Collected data
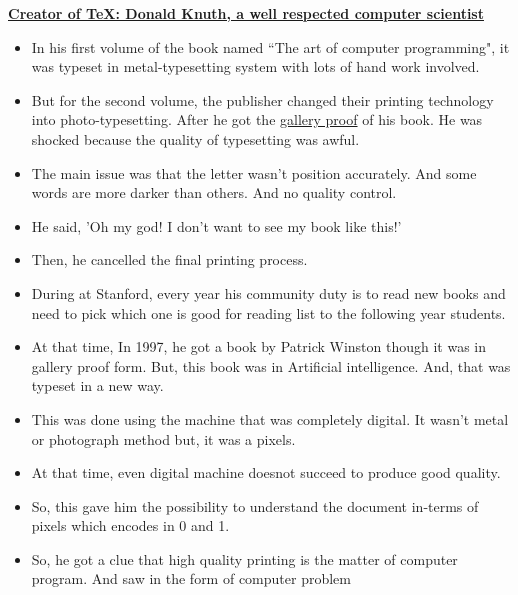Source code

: \documentclass{article}
\begin{document}
\noindent \underline{\bfseries Creator of \TeX: Donald Knuth, a well respected computer scientist}

\begin{itemize}


\item In his first volume of the book named \textquotedblleft The art of computer programming", it was typeset in 
metal-typesetting system with lots of hand work involved. 


\item But for the second volume, the publisher changed their printing technology into photo-typesetting. After he
got the \href{https://en.wikipedia.org/wiki/Galley_proof}{gallery proof} of his book. He was shocked because the quality of typesetting was awful.


\item The main issue was that the letter wasn't position accurately. And some words are more darker than others. And no quality control.


\item He said, 'Oh my god! I don't want to see my book like this!'


\item Then, he cancelled the final printing process.


\item During at Stanford, every year his community duty is to read new books and need to pick
which one is good for reading list to the following year students.


\item At that time, In 1997, he got a book by Patrick Winston though it was in gallery proof form. But, this book was in Artificial intelligence. And, that was typeset in a new way. 

\item This was done using the machine that was completely digital. It wasn't metal or photograph method but, it was a pixels.


\item At that time, even digital machine doesnot succeed to produce good quality.


\item So, this gave him the possibility to understand the document in-terms of pixels which encodes in 0 and 1. 


\item So, he got a clue that high quality printing is the matter of computer program. And saw in the form of computer problem


\end{itemize}
\end{document}
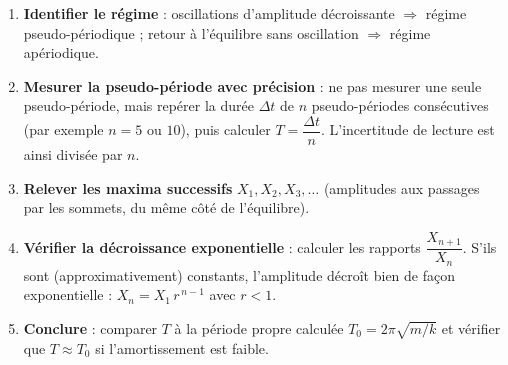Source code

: \documentclass[11pt]{article}
\begin{document}
\begin{methode}
\begin{enumerate}
\item \textbf{Identifier le régime} : oscillations d'amplitude décroissante $\Rightarrow$ régime pseudo-périodique ; retour à l'équilibre sans oscillation $\Rightarrow$ régime apériodique.
\item \textbf{Mesurer la pseudo-période avec précision} : ne pas mesurer une seule pseudo-période, mais repérer la durée $\Delta t$ de $n$ pseudo-périodes consécutives (par exemple $n = 5$ ou $10$), puis calculer $T = \dfrac{\Delta t}{n}$. L'incertitude de lecture est ainsi divisée par $n$.
\item \textbf{Relever les maxima successifs} $X_1, X_2, X_3, \dots$ (amplitudes aux passages par les sommets, du même côté de l'équilibre).
\item \textbf{Vérifier la décroissance exponentielle} : calculer les rapports $\dfrac{X_{n+1}}{X_n}$. S'ils sont (approximativement) constants, l'amplitude décroît bien de façon exponentielle : $X_n = X_1\,r^{\,n-1}$ avec $r < 1$.
\item \textbf{Conclure} : comparer $T$ à la période propre calculée $T_0 = 2\pi\sqrt{m/k}$ et vérifier que $T \approx T_0$ si l'amortissement est faible.
\end{enumerate}
\end{methode}
\end{document}
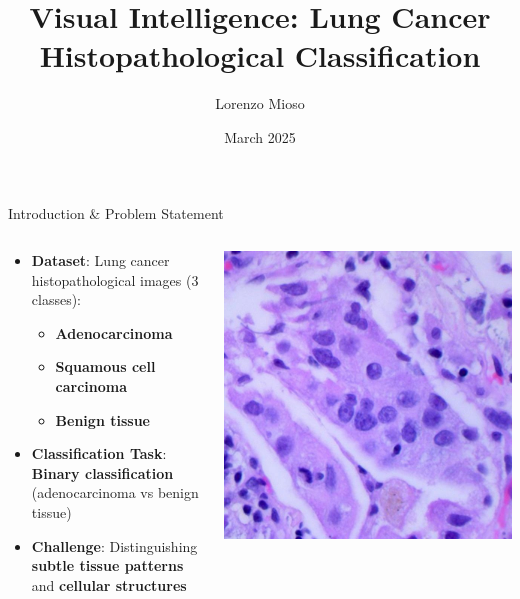 \documentclass[aspectratio=169,8pt]{beamer}  %
\title{Visual Intelligence: Lung Cancer Histopathological Classification}
\author{Lorenzo Mioso}
\date{March 2025}
\begin{document}
\begin{frame}
\titlepage
\end{frame}

\begin{frame}{Introduction \& Problem Statement}
\begin{columns}[T]
\begin{column}{0.5\textwidth}
\begin{itemize}
\item \textbf{Dataset}: Lung cancer histopathological images (3 classes):
  \begin{itemize}
  \item \textbf{Adenocarcinoma}
  \item \textbf{Squamous cell carcinoma}
  \item \textbf{Benign tissue}
  \end{itemize}
\item \textbf{Classification Task}: \textbf{Binary classification} (adenocarcinoma vs benign tissue)
\item \textbf{Challenge}: Distinguishing \textbf{subtle tissue patterns} and \textbf{cellular structures}
\end{itemize}
\end{column}
\begin{column}{0.5\textwidth}
\hfill\includegraphics[width=0.95\linewidth, height=0.45\textheight]{imgs/adenocarcinoma.jpg}

\end{column}
\end{columns}
\end{frame}
\end{document}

**Exercise goal**
Write out each entry exactly, images excluded.

**Result**
Source code

: \documentclass{article}
\begin{document}
\noindent \underline{\bfseries Creator of \TeX: Donald Knuth, a well respected computer scientist}

\begin{itemize}


\item In his first volume of the book named \textquotedblleft The art of computer programming", it was typeset in 
metal-typesetting system with lots of hand work involved. 


\item But for the second volume, the publisher changed their printing technology into photo-typesetting. After he
got the \href{https://en.wikipedia.org/wiki/Galley_proof}{gallery proof} of his book. He was shocked because the quality of typesetting was awful.


\item The main issue was that the letter wasn't position accurately. And some words are more darker than others. And no quality control.


\item He said, 'Oh my god! I don't want to see my book like this!'


\item Then, he cancelled the final printing process.


\item During at Stanford, every year his community duty is to read new books and need to pick
which one is good for reading list to the following year students.


\item At that time, In 1997, he got a book by Patrick Winston though it was in gallery proof form. But, this book was in Artificial intelligence. And, that was typeset in a new way. 

\item This was done using the machine that was completely digital. It wasn't metal or photograph method but, it was a pixels.


\item At that time, even digital machine doesnot succeed to produce good quality.


\item So, this gave him the possibility to understand the document in-terms of pixels which encodes in 0 and 1. 


\item So, he got a clue that high quality printing is the matter of computer program. And saw in the form of computer problem


\end{itemize}
\end{document}
Source code

: \documentclass[11pt]{article}
\begin{document}
\begin{methode}
\begin{enumerate}
\item \textbf{Identifier le régime} : oscillations d'amplitude décroissante $\Rightarrow$ régime pseudo-périodique ; retour à l'équilibre sans oscillation $\Rightarrow$ régime apériodique.
\item \textbf{Mesurer la pseudo-période avec précision} : ne pas mesurer une seule pseudo-période, mais repérer la durée $\Delta t$ de $n$ pseudo-périodes consécutives (par exemple $n = 5$ ou $10$), puis calculer $T = \dfrac{\Delta t}{n}$. L'incertitude de lecture est ainsi divisée par $n$.
\item \textbf{Relever les maxima successifs} $X_1, X_2, X_3, \dots$ (amplitudes aux passages par les sommets, du même côté de l'équilibre).
\item \textbf{Vérifier la décroissance exponentielle} : calculer les rapports $\dfrac{X_{n+1}}{X_n}$. S'ils sont (approximativement) constants, l'amplitude décroît bien de façon exponentielle : $X_n = X_1\,r^{\,n-1}$ avec $r < 1$.
\item \textbf{Conclure} : comparer $T$ à la période propre calculée $T_0 = 2\pi\sqrt{m/k}$ et vérifier que $T \approx T_0$ si l'amortissement est faible.
\end{enumerate}
\end{methode}
\end{document}
 \documentclass[aspectratio=169,8pt]{beamer}  %
\title{Visual Intelligence: Lung Cancer Histopathological Classification}
\author{Lorenzo Mioso}
\date{March 2025}
\begin{document}
\begin{frame}
\titlepage
\end{frame}

\begin{frame}{Introduction \& Problem Statement}
\begin{columns}[T]
\begin{column}{0.5\textwidth}
\begin{itemize}
\item \textbf{Dataset}: Lung cancer histopathological images (3 classes):
  \begin{itemize}
  \item \textbf{Adenocarcinoma}
  \item \textbf{Squamous cell carcinoma}
  \item \textbf{Benign tissue}
  \end{itemize}
\item \textbf{Classification Task}: \textbf{Binary classification} (adenocarcinoma vs benign tissue)
\item \textbf{Challenge}: Distinguishing \textbf{subtle tissue patterns} and \textbf{cellular structures}
\end{itemize}
\end{column}
\begin{column}{0.5\textwidth}
\hfill\includegraphics[width=0.95\linewidth, height=0.45\textheight]{imgs/adenocarcinoma.jpg}

\end{column}
\end{columns}
\end{frame}
\end{document}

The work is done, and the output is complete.